A história de Leydy, uma trabalhadora doméstica, é um exemplo comum de exploração no setor. Contratada como faxineira, ela assumiu gradualmente funções de cozinheira e cuidadora de crianças sem receber aumento salarial. Ao pedir reajuste ou ajuda adicional, foi demitida sem receber pelo último período trabalhado.

“Fui até a polícia em um momento de raiva”, contou Leydy à Fast Company por meio de uma tradutora. “Eles disseram que eu precisaria de um advogado e ir ao tribunal em Newark. Mas, se não estava recebendo, como pagaria por isso?”

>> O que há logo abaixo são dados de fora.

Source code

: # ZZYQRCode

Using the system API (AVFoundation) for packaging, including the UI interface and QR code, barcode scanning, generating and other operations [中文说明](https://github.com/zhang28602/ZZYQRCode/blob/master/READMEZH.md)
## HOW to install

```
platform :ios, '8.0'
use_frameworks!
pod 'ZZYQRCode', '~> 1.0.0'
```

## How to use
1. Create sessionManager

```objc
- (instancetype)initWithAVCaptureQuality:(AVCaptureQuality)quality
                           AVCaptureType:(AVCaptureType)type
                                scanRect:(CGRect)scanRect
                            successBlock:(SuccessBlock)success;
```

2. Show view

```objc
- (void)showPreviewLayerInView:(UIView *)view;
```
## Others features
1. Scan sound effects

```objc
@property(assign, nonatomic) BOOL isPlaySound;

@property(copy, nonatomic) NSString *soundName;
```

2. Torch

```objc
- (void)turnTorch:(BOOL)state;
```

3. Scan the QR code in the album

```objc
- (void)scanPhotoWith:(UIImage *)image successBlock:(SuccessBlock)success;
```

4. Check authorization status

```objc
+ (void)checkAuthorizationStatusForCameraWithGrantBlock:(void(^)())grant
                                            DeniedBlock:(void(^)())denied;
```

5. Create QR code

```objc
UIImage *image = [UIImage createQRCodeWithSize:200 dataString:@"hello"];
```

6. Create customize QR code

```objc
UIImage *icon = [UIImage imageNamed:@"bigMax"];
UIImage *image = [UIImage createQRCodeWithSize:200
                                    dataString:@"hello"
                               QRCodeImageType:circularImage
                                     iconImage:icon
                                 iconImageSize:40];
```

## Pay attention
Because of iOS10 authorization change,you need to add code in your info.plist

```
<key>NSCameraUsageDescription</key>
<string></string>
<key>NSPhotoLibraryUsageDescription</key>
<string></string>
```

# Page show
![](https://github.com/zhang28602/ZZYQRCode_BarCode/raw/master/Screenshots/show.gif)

Para ajudar casos como o de Leydy, a Aliança Nacional de Trabalhadoras Domésticas (NDWA), organização sem fins lucrativos que luta por direitos trabalhistas de babás, faxineiras e cuidadoras, lançou recentemente o Ask Aya, um chatbot multilingue projetado para orientar trabalhadoras domésticas sobre seus direitos, auxiliar em negociações salariais e até mesmo elaborar contratos de trabalho.

Por que um chatbot?

Trabalhadoras domésticas atuam, em sua maioria, de forma isolada, sem contato com colegas ou redes de apoio. Além disso, são majoritariamente mulheres negras e imigrantes — muitas em situação irregular —, excluídas de proteções trabalhistas federais. Essa vulnerabilidade as torna alvos frequentes de exploração e retaliação.

A NDWA já havia investido em ferramentas para ajudar essas profissionais a formalizar empregos e garantir benefícios, como o Coronavirus Care Fund, que distribuiu milhões em auxílio durante a pandemia para trabalhadoras que perderam seus postos. Agora, com o Ask Aya, a organização busca centralizar o desenvolvimento da tecnologia nas próprias trabalhadoras, garantindo que a IA seja uma ferramenta complementar ao trabalho de base realizado no dia a dia.

IA com propósito social

“Não começamos com o objetivo de usar IA para resolver nossos problemas”, explica Alistair Stephenson, diretor de estratégia e impacto da NDWA. “Partimos de um problema real: o isolamento. Se essas trabalhadoras estão em ambientes de alto risco, sem comunidade ou apoio, a IA pode ser uma ferramenta para fortalecer essa conexão e senso de pertencimento?”

No entanto, a NDWA impôs rigorosos controles ao desenvolvimento do chatbot. Dada a população-alvo — historicamente vítima de abusos e mais suscetível aos impactos negativos da automação e vigilância no contexto da IA —, a confiança é primordial. “A confiança é a moeda do cuidado e da organização. Não tratamos essa questão levianamente”, afirma Stephenson.

Tecnologia a serviço da justiça social

A iniciativa reflete uma tendência crescente de uso de IA com foco em impacto social. Ao colocar as trabalhadoras no centro do processo, a NDWA busca garantir que a ferramenta não apenas forneça informações, mas também empodere esse grupo historicamente marginalizado.